It squeezed my hand open and my gun dropped to the floor with a dead-sounding thud, and then another Monk was at my opposite side and a third was between them. The blank, identical faces peered at me, one pair of scratched sunglasses and two pairs of whirring, delicate camera eyes. Up close, I could see how time had treated them-their fake skin scratched and pocked with collision damage, the little servos of their eyes sounding labored and sluggish, their clothes filthy and tattered without any attempt at repair. So much, I thought, for immortality.

Two more leaped in behind them, and I knew I was dead. There were too many, and they were too fast. A lot of noise suddenly welled up outside the door, hard to identify. An off-rhythm pounding vibrated through the floor, as if someone were lazily hurling cannonballs at the building.

The Monk’s hands were on me, tightening.

“All this time I was killing cops,” I said, panting, “I should have been killing Monks.

Rusty smiled down at me. “Your turn, Meat. Your fucking -”

The Monk jerked upward as if an invisible thread had been drawn taut. Everything paused for a second, and then Rusty leaped up and backward, sailing away from me and smashing into the far wall hard enough to shake the room and bring chunks of drywall down onto the Monk as it slid to the floor. The Monks around me whirled as one and then all four rose into the air stiffly, arms dropping to their sides, and smashed into the concrete ceiling, dropping back to the floor in front of me in a broken heap.

I didn’t try to move, certain I wouldn’t be able to anyway. Standing there, pale and haggard but calm, was Bendix, his terrible scar torn open and bleeding, one arm hanging loose at his side. He looked back into the corridor and then at me.

“Mr. Cates, you are one lucky bastard.”

He crossed over to where Ty Kieth’s body lay and stood there a moment, staring down at the Techie. Four more people entered the room behind him, young, round-faced kids in spiffy suits and long coats, three men and a woman. They were all binary, like the triplets I’d killed a week before-pale white skin and black hair. They hung back and watched Bendix like he was the Big Dog in the room. “Well, that’s done, at least,” he said. “It’s a waste, of course. Kieth should have been working for us. With us. A brain like that could have been accomplishing amazing things, properly funded. Properly channeled.”

I snorted and was amazed I had the energy to be amused. Properly fucking channeled. That was hilarious.

He glanced at me, and at once I found myself paralyzed by an invisible fist, almost unable to breathe. Just do it, I thought savagely. Just get it over with and fuck all this bullshit.
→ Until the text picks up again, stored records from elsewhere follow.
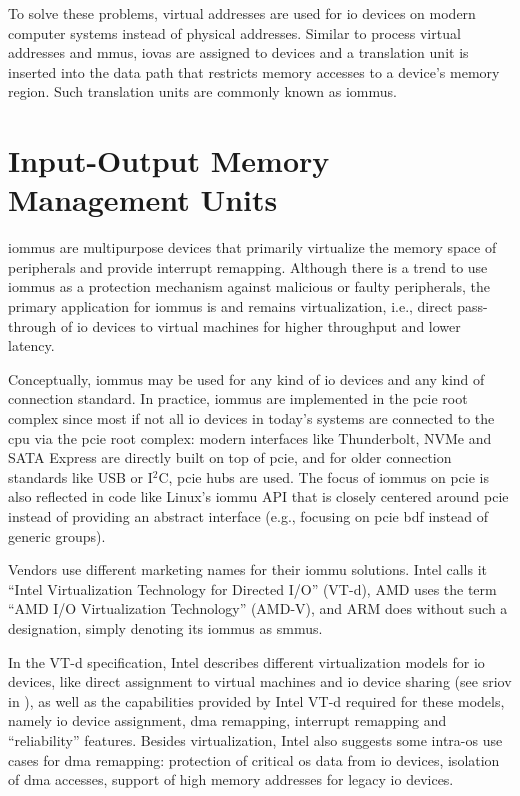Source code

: To solve these problems, virtual addresses are used for \ac{io} devices on
modern computer systems instead of physical addresses. Similar to process
virtual addresses and \acp{mmu}, \acp{iova} are assigned to devices and a
translation unit is inserted into the data path that restricts memory accesses
to a device's memory region. Such translation units are commonly known as
\acfp{iommu}.


\section{Input-Output Memory Management Units}
\label{sec:iommus}

\acp{iommu} are multipurpose devices that primarily virtualize the memory space
of peripherals and provide interrupt remapping. Although there is a trend to use
\acp{iommu} as a protection mechanism against malicious or faulty peripherals,
the primary application for \acp{iommu} is and remains virtualization, i.e.,
direct pass-through of \ac{io} devices to virtual machines for higher throughput
and lower latency.

Conceptually, \acp{iommu} may be used for any kind of \ac{io} devices and any
kind of connection standard. In practice, \acp{iommu} are implemented in the
\ac{pcie} root complex since most if not all \ac{io} devices in today's systems
are connected to the \ac{cpu} via the \ac{pcie} root complex: modern interfaces
like Thunderbolt, NVMe and SATA Express are directly built on top of \ac{pcie},
and for older connection standards like USB or I$^2$C, \ac{pcie} hubs are used.
The focus of \acp{iommu} on \ac{pcie} is also reflected in code like Linux's
\ac{iommu} API that is closely centered around \ac{pcie} instead of providing an
abstract interface (e.g., focusing on \ac{pcie} \ac{bdf} instead of generic
groups).

Vendors use different marketing names for their \ac{iommu} solutions. Intel
calls it ``Intel Virtualization Technology for Directed I/O'' (VT-d), AMD uses
the term ``AMD I/O Virtualization Technology'' (AMD-V), and ARM does without
such a designation, simply denoting its \acp{iommu} as \acp{smmu}.

In the VT-d specification, Intel describes different virtualization models for
\ac{io} devices, like direct assignment to virtual machines and \ac{io} device
sharing (see \ac{sriov} in ), as well as the capabilities
provided by Intel VT-d required for these models, namely \ac{io} device
assignment, \ac{dma} remapping, interrupt remapping and ``reliability''
features. Besides virtualization, Intel also suggests some intra-\ac{os} use
cases for \ac{dma} remapping: protection of critical \ac{os} data from \ac{io}
devices, isolation of \ac{dma} accesses, support of high memory addresses for
legacy \ac{io} devices.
“You are a lucky man, Mr. Cates,” he said, turning and walking toward me. “You have a guardian angel. When I was dispatched on this mission I was given very specific orders, and I was given discretion to kill you if it seemed necessary for the survival of the human race-that’s a technical term, you know, SHR. In any scenario wherein I deemed your death not to be necessary for the survival of the human race, I was directed to leave you alive. You’re a Person of Interest, Mr. Cates, at least to Director Marin, and for the time being we are still taking Director Marin’s requests seriously. Though the time for that is fading, I think.”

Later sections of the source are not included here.